Roadside-control agents try to get out twice a week to pluck signs from the clear zone, Leonard said, but a vacancy has left him down a staffer in New Castle County, where the volume greatly outpaces Kent and Sussex.
Resident Guy VanderLek was disappointed to see how many incumbents’ signs cluttered Del. 1 during the Labor Day weekend. He contacted the campaign staff of Gov. Jack Markell and Lt. Gov. Matthew Denn, whose signs are among those along the highway.
“What a great thing to show our beach-bound visitors. ‘Discover Delaware’ indeed,” he said. “I sent emails to them, saying, Why not set a good example for others to follow?”
Such signs aren’t illegal this time of year when placed outside the prohibited zone; however, it’s always illegal to stop alongside limited-access highways such as Del. 1 or I-95, except in emergency situations.

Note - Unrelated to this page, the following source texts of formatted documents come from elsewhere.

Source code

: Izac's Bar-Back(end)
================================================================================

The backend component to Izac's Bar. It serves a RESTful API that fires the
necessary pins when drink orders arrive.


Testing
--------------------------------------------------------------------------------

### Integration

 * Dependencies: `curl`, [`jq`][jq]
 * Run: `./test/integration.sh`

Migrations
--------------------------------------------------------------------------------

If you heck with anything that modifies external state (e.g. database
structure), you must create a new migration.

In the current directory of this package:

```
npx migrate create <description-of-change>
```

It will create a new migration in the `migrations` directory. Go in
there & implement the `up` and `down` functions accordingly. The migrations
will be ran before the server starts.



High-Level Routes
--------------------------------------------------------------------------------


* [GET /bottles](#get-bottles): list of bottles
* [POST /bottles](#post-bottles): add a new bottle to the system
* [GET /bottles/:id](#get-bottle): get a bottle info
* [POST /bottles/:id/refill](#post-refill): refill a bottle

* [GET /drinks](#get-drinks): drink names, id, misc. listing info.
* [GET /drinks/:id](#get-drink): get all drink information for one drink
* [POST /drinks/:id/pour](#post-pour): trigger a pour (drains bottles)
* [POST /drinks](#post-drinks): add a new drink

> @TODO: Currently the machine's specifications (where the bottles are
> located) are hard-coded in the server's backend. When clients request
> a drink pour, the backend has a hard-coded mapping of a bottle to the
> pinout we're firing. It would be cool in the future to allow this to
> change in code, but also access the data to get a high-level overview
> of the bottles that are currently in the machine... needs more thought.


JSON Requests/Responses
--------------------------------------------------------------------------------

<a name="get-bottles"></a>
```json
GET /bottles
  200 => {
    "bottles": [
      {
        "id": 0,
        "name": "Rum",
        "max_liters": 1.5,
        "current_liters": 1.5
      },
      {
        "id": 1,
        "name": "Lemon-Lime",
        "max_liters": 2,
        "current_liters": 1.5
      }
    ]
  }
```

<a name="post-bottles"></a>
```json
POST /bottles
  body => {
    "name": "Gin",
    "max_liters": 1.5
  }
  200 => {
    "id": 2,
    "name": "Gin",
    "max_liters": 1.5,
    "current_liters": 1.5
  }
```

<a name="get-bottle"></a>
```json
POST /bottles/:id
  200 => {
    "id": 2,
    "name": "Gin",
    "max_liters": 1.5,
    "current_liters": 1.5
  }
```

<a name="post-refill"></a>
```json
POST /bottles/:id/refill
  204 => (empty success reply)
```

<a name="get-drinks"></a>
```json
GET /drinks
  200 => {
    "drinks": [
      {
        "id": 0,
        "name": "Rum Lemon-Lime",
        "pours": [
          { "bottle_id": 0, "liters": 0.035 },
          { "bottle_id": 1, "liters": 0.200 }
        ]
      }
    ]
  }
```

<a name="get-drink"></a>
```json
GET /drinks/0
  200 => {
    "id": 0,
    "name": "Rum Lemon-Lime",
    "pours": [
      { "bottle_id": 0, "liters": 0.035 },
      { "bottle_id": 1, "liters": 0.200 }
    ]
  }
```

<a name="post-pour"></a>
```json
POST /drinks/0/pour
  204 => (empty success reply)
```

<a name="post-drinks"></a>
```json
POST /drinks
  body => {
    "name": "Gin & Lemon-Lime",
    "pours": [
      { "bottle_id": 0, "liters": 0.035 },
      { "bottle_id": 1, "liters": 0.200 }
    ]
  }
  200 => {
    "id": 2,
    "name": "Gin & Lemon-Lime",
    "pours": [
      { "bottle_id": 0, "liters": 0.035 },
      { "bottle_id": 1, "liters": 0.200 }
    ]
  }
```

The campaigns might have dodged a traffic citation, but DelDOT emphasizes the danger of stopping on a highway without proper safety equipment or training.
Markell’s campaign said that each of its signs was carefully placed.
“I can’t tell you that no one stopped alongside the highway,” said campaign spokesman Jonathan Kott. “But the majority are near off-ramps or an area where they can be accessed from a road other than a highway.”
New Castle County Councilman Bob Weiner said his 2010 campaign briefed volunteers on clear-zone regulations, avoided major intersections and stuck with private properties where the owner had previously agreed to host a sign.
“If the candidate is motivated to adhere to the law, it is not difficult to comply with,” he said.
A bill in the Legislature last year would have hiked clear-zone fines from $25 a sign to $50 for a first offense and $75 for repeat offenses. The measure stalled, in part because of politicians’ concerns about its effect on campaign signs, said sponsor state Rep. Joe Miro, R-Pike Creek.
“The concern was that the opposing campaign would take your sign and put it in an area where it would create a visibility problem, and DelDOT would fine the candidate even though it wasn’t their fault,” Miro said. “I want to bring it back next session. This is not a dead issue.”